- **Exercise aim**
Lines to restate from the data below: from the one containing "### What is IPSec?" to the one containing "- **VPN Tunnels**: Secure", both included. Give them again exactly, and only them.

- **Given information**
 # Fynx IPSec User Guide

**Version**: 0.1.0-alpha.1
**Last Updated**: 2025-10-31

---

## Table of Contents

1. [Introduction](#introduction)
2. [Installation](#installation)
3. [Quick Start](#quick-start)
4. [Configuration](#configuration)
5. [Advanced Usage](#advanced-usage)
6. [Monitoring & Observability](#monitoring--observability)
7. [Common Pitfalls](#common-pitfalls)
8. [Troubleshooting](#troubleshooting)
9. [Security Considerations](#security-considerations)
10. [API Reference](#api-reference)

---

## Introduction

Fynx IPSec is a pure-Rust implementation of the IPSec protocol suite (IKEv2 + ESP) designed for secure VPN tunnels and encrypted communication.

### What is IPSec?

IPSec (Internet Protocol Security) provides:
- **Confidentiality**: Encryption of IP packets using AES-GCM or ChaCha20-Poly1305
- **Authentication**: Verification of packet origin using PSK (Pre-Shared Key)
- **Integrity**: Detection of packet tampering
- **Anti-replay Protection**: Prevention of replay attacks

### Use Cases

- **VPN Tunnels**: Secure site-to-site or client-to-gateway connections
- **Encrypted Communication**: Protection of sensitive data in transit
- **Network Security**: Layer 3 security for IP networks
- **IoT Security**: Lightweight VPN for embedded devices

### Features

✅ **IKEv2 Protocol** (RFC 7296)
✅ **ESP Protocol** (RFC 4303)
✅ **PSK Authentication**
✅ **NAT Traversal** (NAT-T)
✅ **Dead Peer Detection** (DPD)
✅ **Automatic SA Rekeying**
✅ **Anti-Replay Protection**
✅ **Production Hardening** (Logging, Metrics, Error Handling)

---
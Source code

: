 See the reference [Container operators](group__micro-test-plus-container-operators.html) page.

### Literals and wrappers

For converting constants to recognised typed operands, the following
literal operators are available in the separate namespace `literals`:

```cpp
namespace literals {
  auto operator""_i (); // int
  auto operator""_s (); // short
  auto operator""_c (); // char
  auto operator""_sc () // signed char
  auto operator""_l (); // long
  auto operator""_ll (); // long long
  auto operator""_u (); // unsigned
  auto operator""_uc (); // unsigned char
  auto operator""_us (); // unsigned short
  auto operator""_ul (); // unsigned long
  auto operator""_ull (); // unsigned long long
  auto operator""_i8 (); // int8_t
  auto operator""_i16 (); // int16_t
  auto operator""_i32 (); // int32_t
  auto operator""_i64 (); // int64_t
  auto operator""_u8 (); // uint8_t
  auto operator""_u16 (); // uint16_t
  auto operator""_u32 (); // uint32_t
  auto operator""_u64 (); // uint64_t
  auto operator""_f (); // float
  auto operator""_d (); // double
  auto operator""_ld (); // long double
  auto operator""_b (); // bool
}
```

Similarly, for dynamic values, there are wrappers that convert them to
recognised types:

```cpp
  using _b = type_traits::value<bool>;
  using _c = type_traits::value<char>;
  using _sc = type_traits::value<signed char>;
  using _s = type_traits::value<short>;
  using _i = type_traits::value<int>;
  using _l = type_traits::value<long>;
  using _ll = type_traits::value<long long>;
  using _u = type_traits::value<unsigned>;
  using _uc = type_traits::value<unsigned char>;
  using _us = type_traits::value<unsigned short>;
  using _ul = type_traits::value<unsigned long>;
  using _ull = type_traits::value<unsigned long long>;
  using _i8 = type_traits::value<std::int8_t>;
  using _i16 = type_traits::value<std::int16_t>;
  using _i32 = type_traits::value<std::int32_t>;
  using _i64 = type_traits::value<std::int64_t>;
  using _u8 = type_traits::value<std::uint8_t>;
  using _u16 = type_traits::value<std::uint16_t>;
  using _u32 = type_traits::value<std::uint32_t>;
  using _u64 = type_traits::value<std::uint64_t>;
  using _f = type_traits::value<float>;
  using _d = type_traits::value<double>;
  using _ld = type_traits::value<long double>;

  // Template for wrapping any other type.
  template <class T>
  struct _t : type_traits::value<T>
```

- **Exercise output**
### What is IPSec?

IPSec (Internet Protocol Security) provides:
- **Confidentiality**: Encryption of IP packets using AES-GCM or ChaCha20-Poly1305
- **Authentication**: Verification of packet origin using PSK (Pre-Shared Key)
- **Integrity**: Detection of packet tampering
- **Anti-replay Protection**: Prevention of replay attacks

### Use Cases

- **VPN Tunnels**: Secure site-to-site or client-to-gateway connections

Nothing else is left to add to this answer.